To adjust logging levels:

  • From Cribl Edge’s top nav, select Settings > System > Logging > Levels.

  • To configure log levels on a Fleet-level, click Manage, then select the Fleet you want to configure. Next, select Fleet Settings > System > Logging > Levels.

  • To adjust settings on a specific Edge Node, teleport into the Node, then select Node Settings > System > Logging > Levels.

On the resulting Manage Logging Levels page, you can:

  • Modify one channel by clicking its Level column. In the resulting drop-down, you can set a verbosity level ranging from error up to debug. (Top of composite screenshot below.)

  • Modify multiple channels by selecting their check boxes, then clicking the Change log level drop-down at the bottom of the page. (Bottom of composite screenshot below.) You can select all channels at once by clicking the top check box. You can search for channels at top right.

Manage Logging Levels page
Manage Logging Levels page

Change Logging Redactions

On the Redact Internal Log Fields page, you can customize the redaction of sensitive, verbose, or just ugly data within Cribl Edge’s internal logs.

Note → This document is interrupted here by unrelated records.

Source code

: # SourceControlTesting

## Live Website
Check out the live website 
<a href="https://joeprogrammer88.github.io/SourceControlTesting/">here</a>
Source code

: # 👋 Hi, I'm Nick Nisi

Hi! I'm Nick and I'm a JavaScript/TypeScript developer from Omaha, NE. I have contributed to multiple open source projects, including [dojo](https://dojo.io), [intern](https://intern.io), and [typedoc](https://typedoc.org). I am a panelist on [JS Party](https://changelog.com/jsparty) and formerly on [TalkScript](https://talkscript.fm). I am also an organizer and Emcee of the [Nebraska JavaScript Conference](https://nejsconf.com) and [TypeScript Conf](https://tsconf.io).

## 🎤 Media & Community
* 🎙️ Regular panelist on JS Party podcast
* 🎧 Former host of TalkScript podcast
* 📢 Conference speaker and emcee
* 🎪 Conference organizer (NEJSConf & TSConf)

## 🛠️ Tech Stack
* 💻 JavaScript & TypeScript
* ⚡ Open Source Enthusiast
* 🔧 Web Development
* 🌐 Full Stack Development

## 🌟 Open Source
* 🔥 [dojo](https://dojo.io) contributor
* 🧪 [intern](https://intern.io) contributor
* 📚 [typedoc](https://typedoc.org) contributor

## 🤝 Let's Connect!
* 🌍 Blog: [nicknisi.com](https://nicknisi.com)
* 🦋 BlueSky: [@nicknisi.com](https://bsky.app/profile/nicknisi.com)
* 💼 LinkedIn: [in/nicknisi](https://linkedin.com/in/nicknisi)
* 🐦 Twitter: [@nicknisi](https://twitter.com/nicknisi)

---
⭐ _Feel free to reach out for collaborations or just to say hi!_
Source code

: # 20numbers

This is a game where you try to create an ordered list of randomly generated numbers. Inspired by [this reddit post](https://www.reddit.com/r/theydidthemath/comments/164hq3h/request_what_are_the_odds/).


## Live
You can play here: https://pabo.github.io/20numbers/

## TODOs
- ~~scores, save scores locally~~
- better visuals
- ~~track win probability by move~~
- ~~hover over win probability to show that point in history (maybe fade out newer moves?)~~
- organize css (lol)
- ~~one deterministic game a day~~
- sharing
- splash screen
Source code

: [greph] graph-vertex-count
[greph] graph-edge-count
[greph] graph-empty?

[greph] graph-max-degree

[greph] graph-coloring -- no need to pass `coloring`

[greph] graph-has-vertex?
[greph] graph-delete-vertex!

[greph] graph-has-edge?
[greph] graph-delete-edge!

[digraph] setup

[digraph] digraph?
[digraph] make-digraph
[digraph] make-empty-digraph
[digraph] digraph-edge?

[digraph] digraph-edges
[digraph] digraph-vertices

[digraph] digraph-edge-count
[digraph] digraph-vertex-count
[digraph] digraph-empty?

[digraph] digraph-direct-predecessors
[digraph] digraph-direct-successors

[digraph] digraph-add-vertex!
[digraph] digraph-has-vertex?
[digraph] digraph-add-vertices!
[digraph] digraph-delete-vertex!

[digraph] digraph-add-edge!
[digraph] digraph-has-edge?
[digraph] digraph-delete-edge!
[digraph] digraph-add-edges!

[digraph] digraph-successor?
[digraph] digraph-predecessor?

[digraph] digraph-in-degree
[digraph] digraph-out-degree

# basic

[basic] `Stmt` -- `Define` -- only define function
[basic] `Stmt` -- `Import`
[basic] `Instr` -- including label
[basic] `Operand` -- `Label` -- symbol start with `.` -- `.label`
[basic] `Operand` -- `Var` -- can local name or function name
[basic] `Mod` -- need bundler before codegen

To access these settings:

  • In a single-instance deployment, or for the Leader Node’s own logs, select Settings (top nav) > System > Logging > Redactions.

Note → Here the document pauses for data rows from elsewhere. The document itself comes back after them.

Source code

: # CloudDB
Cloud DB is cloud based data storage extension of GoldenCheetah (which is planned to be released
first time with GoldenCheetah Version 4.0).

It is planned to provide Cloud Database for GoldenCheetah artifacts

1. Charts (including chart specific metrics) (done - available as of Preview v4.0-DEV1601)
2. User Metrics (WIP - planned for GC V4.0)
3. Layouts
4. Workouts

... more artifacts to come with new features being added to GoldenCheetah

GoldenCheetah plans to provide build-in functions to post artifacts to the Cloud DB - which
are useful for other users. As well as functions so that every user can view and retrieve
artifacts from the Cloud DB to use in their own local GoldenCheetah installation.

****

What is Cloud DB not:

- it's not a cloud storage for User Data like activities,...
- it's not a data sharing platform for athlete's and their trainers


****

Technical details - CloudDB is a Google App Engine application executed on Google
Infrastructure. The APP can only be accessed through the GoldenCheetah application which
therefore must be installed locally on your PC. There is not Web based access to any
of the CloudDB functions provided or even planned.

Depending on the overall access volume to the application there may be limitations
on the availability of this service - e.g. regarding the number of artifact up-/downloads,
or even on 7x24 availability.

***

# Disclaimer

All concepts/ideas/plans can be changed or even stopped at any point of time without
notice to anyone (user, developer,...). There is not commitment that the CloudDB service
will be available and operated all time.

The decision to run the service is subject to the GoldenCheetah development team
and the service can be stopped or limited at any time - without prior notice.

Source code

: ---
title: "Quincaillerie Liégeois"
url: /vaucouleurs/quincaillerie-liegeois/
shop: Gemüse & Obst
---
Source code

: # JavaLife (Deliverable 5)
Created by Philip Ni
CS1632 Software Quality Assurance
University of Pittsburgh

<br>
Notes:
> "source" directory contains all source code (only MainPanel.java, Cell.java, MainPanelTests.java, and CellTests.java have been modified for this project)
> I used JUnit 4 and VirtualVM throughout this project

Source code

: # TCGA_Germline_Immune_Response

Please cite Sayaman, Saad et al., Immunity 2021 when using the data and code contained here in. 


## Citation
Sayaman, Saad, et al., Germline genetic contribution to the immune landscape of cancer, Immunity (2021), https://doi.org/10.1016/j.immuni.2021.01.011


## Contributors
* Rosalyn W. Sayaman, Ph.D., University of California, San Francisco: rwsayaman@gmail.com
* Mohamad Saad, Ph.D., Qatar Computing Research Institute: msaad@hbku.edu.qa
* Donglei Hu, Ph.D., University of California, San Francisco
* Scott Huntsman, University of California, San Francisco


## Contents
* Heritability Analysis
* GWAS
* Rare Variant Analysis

  • In a Distributed Deployment, first click Manage, then select the Fleet you want to configure. Next, select Fleet Settings > System > Logging > Redactions.

Redact Internal Log Fields page
Redact Internal Log Fields page

It’s easiest to understand the resulting Redact Internal Log Fields page’s fields from bottom to top:

  • Default fields: Cribl Edge always redacts these fields, and you can’t modify this list to allow any of them through. However, you can use the two adjacent fields to define stricter redaction:
  • Additional fields: Type or paste in the names of extra fields you want to redact. Use a tab or hard return to confirm each entry.
  • Custom redact string: Unless this field is empty, it defines a literal string that will override Cribl Edge’s default redaction pattern (explained below) on the affected fields.

Default Redact String

By default, Cribl Edge transforms this page’s selected fields by applying the following redaction pattern:

  • Echo the field value’s first two characters.
  • Replace all intermediate characters with a literal ... ellipsis.
  • Echo the value’s last two characters.

Anything you enter in the Custom redact string field will override this default ??...?? pattern.